The RS-12M Topol missile was launched from a facility at Plesetsk, in northern Russia, and hit its target on a military testing ground in Kazakhstan, Interfax quoted Strategic Missile Forces spokesman Col. Alexander Vovk as saying.

The RS-12M, known in the West as the SS-25, dates back to the Soviet era. Vovk said the launch was meant “to confirm the flight characteristics of the missile under an extended service-life,” the agency reported.

The head of the Strategic Missile Forces, Col. Gen. Nikolai Solovtsov, said earlier this year that Soviet nuclear missiles would continue to form the core of the nation’s strategic forces for at least another decade.

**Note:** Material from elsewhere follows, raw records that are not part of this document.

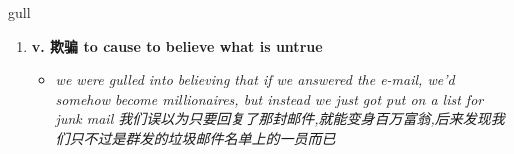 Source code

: 
\begin{frame}
{\huge gull}
\begin{center}
\begin{enumerate}\Large
  \item \textbf{v. 欺骗 to cause to believe what is untrue}
  \begin{itemize}
    \item \em{\Large{we were gulled into believing that if we answered the e-mail, we'd somehow become millionaires, but instead we just got put on a list for junk mail 我们误以为只要回复了那封邮件,就能变身百万富翁,后来发现我们只不过是群发的垃圾邮件名单上的一员而已}}
  \end{itemize}
\end{enumerate}
\end{center}
\end{frame}
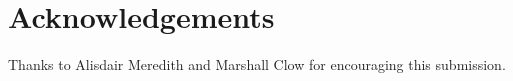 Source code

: \section{Acknowledgements}

Thanks to Alisdair Meredith and Marshall Clow for encouraging this submission.
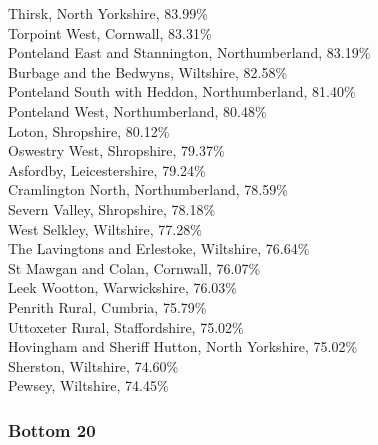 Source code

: \documentclass[a4paper,openany,10pt]{book}
\begin{document}
Thirsk, North Yorkshire, 83.99\%\\
Torpoint West, Cornwall, 83.31\%\\
Ponteland East and Stannington, Northumberland, 83.19\%\\
Burbage and the Bedwyns, Wiltshire, 82.58\%\\
Ponteland South with Heddon, Northumberland, 81.40\%\\
Ponteland West, Northumberland, 80.48\%\\
Loton, Shropshire, 80.12\%\\
Oswestry West, Shropshire, 79.37\%\\
Asfordby, Leicestershire, 79.24\%\\
Cramlington North, Northumberland, 78.59\%\\
Severn Valley, Shropshire, 78.18\%\\
West Selkley, Wiltshire, 77.28\%\\
The Lavingtons and Erlestoke, Wiltshire, 76.64\%\\
St Mawgan and Colan, Cornwall, 76.07\%\\
Leek Wootton, Warwickshire, 76.03\%\\
Penrith Rural, Cumbria, 75.79\%\\
Uttoxeter Rural, Staffordshire, 75.02\%\\
Hovingham and Sheriff Hutton, North Yorkshire, 75.02\%\\
Sherston, Wiltshire, 74.60\%\\
Pewsey, Wiltshire, 74.45\%\\

\subsubsection*{Bottom 20}
\end{document}
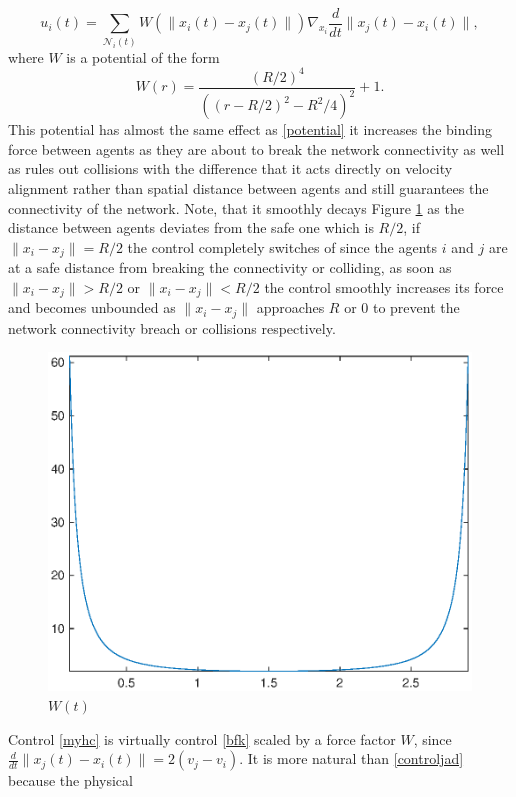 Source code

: \documentclass[a4paper, english]{article}
\begin{document}
\begin{equation}\label{myhc}
u_i(t) = \sum_{\mathcal{N}_{i}(t)}W(\|x_i(t) - x_j(t)\|) \nabla_{x_i} \frac{d}{dt}\|x_j(t) - x_i(t)\|,
\end{equation}
where $W$ is a potential of the form
\begin{equation}
 W(r) = \frac{(R/2)^4}{((r - R/2)^2  - R^2/4)^2} + 1.
\label{potentialw}
\end{equation}
This potential has almost the same effect as \eqref{potential} it increases the binding force between agents as they are about to break the network connectivity as well as rules out collisions with the difference that it acts directly on velocity alignment rather than spatial distance between agents and still guarantees the connectivity of the network. Note, that it smoothly decays Figure \ref{potentialwplot} as the distance between agents deviates from the safe one which is $R/2$, if $\|x_i - x_j\| = R/2$ the control completely switches of since the agents $i$ and $j$ are at a safe distance from breaking the connectivity or colliding,
as soon as  $\|x_i - x_j\| > R/2$ or $\|x_i - x_j\| < R/2$ the control smoothly increases its force and becomes unbounded as $\|x_i - x_j\|$ approaches $R$ or $0$ to prevent the network connectivity breach or collisions respectively.
\begin{figure}[ht]
 \centering
 \includegraphics[scale=0.5]{figures/potentialwplot.eps}
 \caption{$W(t)$}
 \label{potentialwplot}
\end{figure}
Control \eqref{myhc} is virtually control \eqref{bfk}  scaled by a force factor $W$, since $\frac{d}{dt}\|x_j(t) - x_i(t)\| = 2(v_j - v_i)$. It is more natural than \eqref{controljad} because the physical
\end{document}
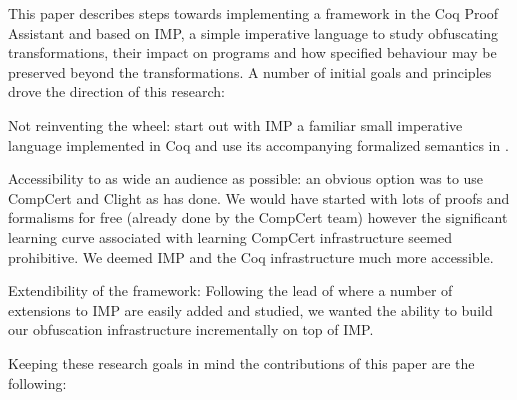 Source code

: \documentclass[compsoc,conference,a4paper,10pt,times]{IEEEtran}
\begin{document}
This paper describes steps towards implementing a framework in the Coq Proof Assistant and based on IMP\cite{SFV2}, a simple imperative language to study obfuscating transformations, their impact on programs and how specified behaviour may be preserved beyond the transformations. A number of initial goals and principles drove the direction of this research: 
\begin{enumerate*}
  \item Not reinventing the wheel: start out with IMP a familiar small imperative language implemented in Coq and use its accompanying formalized semantics in \cite{SFV2}.
  \item Accessibility to as wide an audience as possible: an obvious option was to use CompCert and Clight as \cite{Blazy2} has done. We would have started with lots of proofs and formalisms for free (already done by the CompCert team) however the significant learning curve associated with learning CompCert infrastructure seemed prohibitive. We deemed IMP and the Coq infrastructure much more accessible.\label{goal2}
  \item Extendibility of the framework: Following the lead of \cite{SFV2} where a number of extensions to IMP are easily added and studied, we wanted the ability to build our obfuscation infrastructure incrementally on top of IMP.\label{goal3}
  \end{enumerate*} 
  
Keeping these research goals in mind the contributions of this paper are the following:
\end{document}
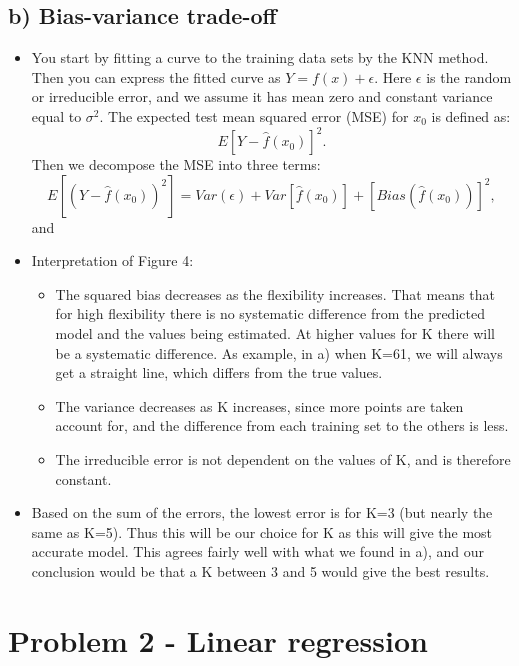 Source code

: \documentclass[]{article}
\providecommand{\tightlist}{%
  \setlength{\itemsep}{0pt}\setlength{\parskip}{0pt}}
\begin{document}
\subsection{b) Bias-variance trade-off}\label{b-bias-variance-trade-off}

\begin{itemize}
\tightlist
\item
  You start by fitting a curve to the training data sets by the KNN
  method. Then you can express the fitted curve as
  \(Y = f(x) + \epsilon\). Here \(\epsilon\) is the random or
  irreducible error, and we assume it has mean zero and constant
  variance equal to \(\sigma^2\). The expected test mean squared error
  (MSE) for \(x_0\) is defined as: \[ E[Y- \hat f (x_0)]^2 .\] Then we
  decompose the MSE into three terms:
  \[E[(Y- \hat f (x_0))^2] = Var( \epsilon ) + Var[\hat f  (x_0)] + [Bias(\hat f(x_0))]^2 ,\]
  and
\item
  Interpretation of Figure 4:

  \begin{itemize}
  \tightlist
  \item
    The squared bias decreases as the flexibility increases. That means
    that for high flexibility there is no systematic difference from the
    predicted model and the values being estimated. At higher values for
    K there will be a systematic difference. As example, in a) when
    K=61, we will always get a straight line, which differs from the
    true values.
  \item
    The variance decreases as K increases, since more points are taken
    account for, and the difference from each training set to the others
    is less.
  \item
    The irreducible error is not dependent on the values of K, and is
    therefore constant.
  \end{itemize}
\item
  Based on the sum of the errors, the lowest error is for K=3 (but
  nearly the same as K=5). Thus this will be our choice for K as this
  will give the most accurate model. This agrees fairly well with what
  we found in a), and our conclusion would be that a K between 3 and 5
  would give the best results.
\end{itemize}

\section{Problem 2 - Linear
regression}\label{problem-2---linear-regression}
\end{document}

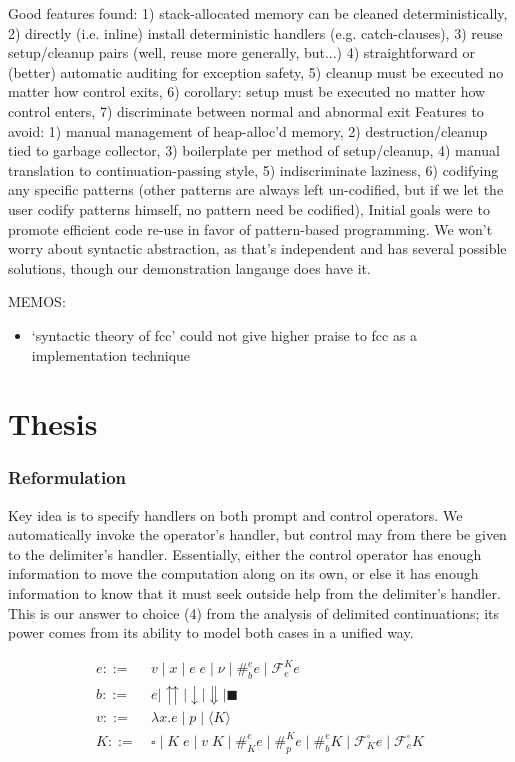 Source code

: \documentclass[11pt]{article}
\newcommand\x{\lambda x}
\newcommand\F{\mathcal{F}}
\newcommand{\angles}[1]{\langle#1\rangle}
\begin{document}
Good features found:
  1) stack-allocated memory can be cleaned deterministically,
  2) directly (i.e. inline) install deterministic handlers (e.g. catch-clauses),
  3) reuse setup/cleanup pairs (well, reuse more generally, but...)
  4) straightforward or (better) automatic auditing for exception safety,
  5) cleanup must be executed no matter how control exits,
  6) corollary: setup must be executed no matter how control enters,
  7) discriminate between normal and abnormal exit
Features to avoid:
  1) manual management of heap-alloc'd memory,
  2) destruction/cleanup tied to garbage collector,
  3) boilerplate per method of setup/cleanup,
  4) manual translation to continuation-passing style,
  5) indiscriminate laziness,
  6) codifying any specific patterns (other patterns are always left un-codified, but if we let the user codify patterns himself, no pattern need be codified),
Initial goals were to promote efficient code re-use in favor of pattern-based programming.
We won't worry about syntactic abstraction, as that's independent and has several possible solutions, though our demonstration langauge does have it.


MEMOS:
\begin{itemize}
\item `syntactic theory of fcc' could not give higher praise to fcc as a implementation technique
\end{itemize}



\part{Thesis}

\section{Reformulation}

Key idea is to specify handlers on both prompt and control operators.
We automatically invoke the operator's handler, but control may from there be given to the delimiter's handler.
Essentially, either the control operator has enough information to move the computation along on its own, or else it has enough information to know that it must seek outside help from the delimiter's handler.
This is our answer to choice (4) from the analysis of delimited continuations; its power comes from its ability to model both cases in a unified way.


\begin{align*}
e ::=&\ v \mid x \mid e\;e \mid \nu \mid \#^e_be \mid \mathcal{F}^K_ee \\
b ::=&\ e \mid {\upuparrows} \mid {\downarrow} \mid {\Downarrow} \mid {\blacksquare} \\
v ::=&\ \x.e \mid p \mid \angles K \\
K ::=&\ \square \mid K\;e \mid v\;K \mid \#_K^ee \mid \#_p^Ke \mid \#_b^eK \mid \F^\square_Ke \mid \F_e^\square K\\
\end{align*}
\end{document}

The test followed a series of failures in unmanned Russian rocket launches.

The European Space Agency’s CryoSat satellite was lost on Oct. 8 due to the failure of a Russian Rokot booster. Also last month, space experts failed to recover an experimental space vehicle after its return, engineers lost contact with an earlier launched Russian Earth-monitoring satellite and a new optical research satellite was lost, the Associated Press reported.

On Monday, the ESA said it had lost contact with SSETI Express, a student-designed satellite launched from Plesetsk last week atop the same Russian booster that carried the lost Russian optical research satellite. Analysis indicated a failure in the electrical system on the spacecraft was preventing the batteries from charging, resulting in a shutdown of the satellite, the ESA said.